L'autre jour, Naglesmann l'a mis dans le mille en le qualifiant d'« inexpérimenté », et ses joueurs ont commencé à l'intimider dès le premier instant.

-C'est aussi vieux que le football. Il y a toujours eu une part importante dans tout cela, qui est l'intimidation, le marquage du territoire. Cela se répercutera sur ce que vous vivrez désormais. Lorsqu’un footballeur accède à l’élite sans être connu, c’est toujours surprenant car il a la capacité et la possibilité de faire bien plus de choses que lorsqu’il est concentré et déjà connu. Maintenant, son rôle change à chaque match et cela va lui arriver et il devra apprendre à vivre avec. C'est un garçon qui apprend très vite, qui écoute beaucoup, qui s'approprie tous ces conseils et les met en pratique.

-Les rivaux louent sa confiance en lui et sa fraîcheur. Il ne semble pas avoir conscience de l'importance de ses pièces.

-Il y a une part d'expérience et de maturité que vous devrez acquérir et qui fait aussi partie de votre marge de progression, qui est immense. Lamine doit apprendre à détecter les moments où il peut blesser l'adversaire avec son individualité et d'autres où il ne devrait pas être aussi prévisible, lorsque son défenseur reçoit de l'aide. Là, vous devez calculer qu’il y a une autre zone du terrain libérée et vous devez amener le ballon vers cette zone.

-Il semble que vous décrivez ce que vous avez fait l'autre jour lors du but de Dani Olmo contre l'Allemagne.

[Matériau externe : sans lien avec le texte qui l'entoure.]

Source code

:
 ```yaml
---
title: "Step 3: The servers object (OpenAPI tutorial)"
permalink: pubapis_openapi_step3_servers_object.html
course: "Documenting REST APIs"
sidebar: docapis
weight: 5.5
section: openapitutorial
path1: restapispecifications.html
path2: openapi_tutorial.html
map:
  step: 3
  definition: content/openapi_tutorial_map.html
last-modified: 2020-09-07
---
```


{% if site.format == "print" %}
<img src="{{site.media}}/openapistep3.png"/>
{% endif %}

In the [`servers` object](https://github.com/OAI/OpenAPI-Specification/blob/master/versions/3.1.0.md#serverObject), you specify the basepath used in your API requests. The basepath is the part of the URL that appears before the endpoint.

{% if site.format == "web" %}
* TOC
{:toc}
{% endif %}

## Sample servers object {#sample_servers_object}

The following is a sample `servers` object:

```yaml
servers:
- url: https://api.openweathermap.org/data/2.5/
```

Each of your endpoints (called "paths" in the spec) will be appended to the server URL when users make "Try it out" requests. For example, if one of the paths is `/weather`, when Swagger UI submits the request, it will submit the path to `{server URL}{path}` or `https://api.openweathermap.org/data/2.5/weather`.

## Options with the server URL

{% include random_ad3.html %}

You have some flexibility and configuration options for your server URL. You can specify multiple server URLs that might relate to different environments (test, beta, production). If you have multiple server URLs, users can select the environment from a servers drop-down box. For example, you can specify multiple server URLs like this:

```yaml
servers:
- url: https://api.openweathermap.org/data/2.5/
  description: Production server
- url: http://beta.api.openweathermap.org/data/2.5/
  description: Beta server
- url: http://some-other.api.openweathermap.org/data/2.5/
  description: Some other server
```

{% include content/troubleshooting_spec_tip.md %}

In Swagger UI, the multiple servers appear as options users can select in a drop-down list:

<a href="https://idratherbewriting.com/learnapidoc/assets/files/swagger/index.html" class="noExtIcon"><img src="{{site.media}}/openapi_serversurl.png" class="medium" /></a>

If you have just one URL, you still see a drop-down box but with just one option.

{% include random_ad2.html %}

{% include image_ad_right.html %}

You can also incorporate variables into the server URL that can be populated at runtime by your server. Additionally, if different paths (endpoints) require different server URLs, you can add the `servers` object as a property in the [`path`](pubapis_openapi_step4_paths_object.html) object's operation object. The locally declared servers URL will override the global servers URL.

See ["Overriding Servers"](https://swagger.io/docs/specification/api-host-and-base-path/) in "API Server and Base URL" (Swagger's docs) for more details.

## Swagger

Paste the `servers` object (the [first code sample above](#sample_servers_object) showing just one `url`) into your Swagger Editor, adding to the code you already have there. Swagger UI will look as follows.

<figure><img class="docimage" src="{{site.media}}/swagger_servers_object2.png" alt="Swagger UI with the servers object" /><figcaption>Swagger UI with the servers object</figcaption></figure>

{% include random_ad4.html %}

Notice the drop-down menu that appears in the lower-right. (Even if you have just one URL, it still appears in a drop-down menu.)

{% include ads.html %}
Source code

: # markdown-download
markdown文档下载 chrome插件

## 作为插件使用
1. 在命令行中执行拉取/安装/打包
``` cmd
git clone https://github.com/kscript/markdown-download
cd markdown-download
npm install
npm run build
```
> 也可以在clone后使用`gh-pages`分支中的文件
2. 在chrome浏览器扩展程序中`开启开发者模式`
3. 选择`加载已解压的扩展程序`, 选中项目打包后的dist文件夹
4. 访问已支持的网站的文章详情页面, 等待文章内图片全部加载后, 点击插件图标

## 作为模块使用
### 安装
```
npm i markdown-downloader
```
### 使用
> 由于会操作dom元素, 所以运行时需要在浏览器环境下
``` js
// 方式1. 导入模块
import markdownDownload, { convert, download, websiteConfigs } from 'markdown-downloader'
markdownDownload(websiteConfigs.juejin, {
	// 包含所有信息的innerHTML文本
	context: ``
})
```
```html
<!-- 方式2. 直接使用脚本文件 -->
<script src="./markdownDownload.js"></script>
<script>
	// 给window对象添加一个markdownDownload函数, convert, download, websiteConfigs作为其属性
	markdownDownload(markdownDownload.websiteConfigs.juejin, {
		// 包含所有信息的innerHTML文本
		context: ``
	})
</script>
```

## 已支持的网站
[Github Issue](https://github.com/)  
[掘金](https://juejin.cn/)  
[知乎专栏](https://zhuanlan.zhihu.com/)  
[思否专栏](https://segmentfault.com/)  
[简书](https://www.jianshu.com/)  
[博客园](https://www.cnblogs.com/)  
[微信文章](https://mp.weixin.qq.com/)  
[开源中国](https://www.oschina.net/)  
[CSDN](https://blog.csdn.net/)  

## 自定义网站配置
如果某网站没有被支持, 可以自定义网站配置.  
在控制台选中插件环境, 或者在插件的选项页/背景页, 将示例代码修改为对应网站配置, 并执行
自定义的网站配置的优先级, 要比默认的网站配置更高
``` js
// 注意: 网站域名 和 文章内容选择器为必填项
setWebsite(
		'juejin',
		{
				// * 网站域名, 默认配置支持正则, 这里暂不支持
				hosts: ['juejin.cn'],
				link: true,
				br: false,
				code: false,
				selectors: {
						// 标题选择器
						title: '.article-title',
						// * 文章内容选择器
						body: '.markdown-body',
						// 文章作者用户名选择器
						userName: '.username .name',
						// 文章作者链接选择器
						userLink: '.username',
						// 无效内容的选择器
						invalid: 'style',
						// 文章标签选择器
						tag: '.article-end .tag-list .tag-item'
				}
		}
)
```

Bien sûr. Le but de Dani Olmo est un bon exemple car il était fantastique. Il a vu qu'il avait attiré l'attention de deux ou trois rivaux et l'arrivée de Dani, lui donnant la passe. Tout cela est un apprentissage, une expérience vivante et chaque match lui laisse de nombreux enseignements. Il aura plus de difficultés à chaque match car les rivaux lui poseront plus de problèmes.

-Et le saut qualitatif de Nico Williams, comment l'expliquez-vous ?

-Le truc de Nico est quelque chose de similaire. Il est dans ce processus d’apprentissage. En fait, tout le monde est dedans. Mais Nico a clairement de l'expérience à l'Athletic, avec de nombreux matchs joués, et avec nous il se sent important, nous lui avons donné le rôle dans lequel il se sent à l'aise. Chaque performance s'améliore car il comprend mieux le jeu et quand il doit attaquer l'adversaire ou changer le record. Cela fait d’eux de bien meilleurs joueurs.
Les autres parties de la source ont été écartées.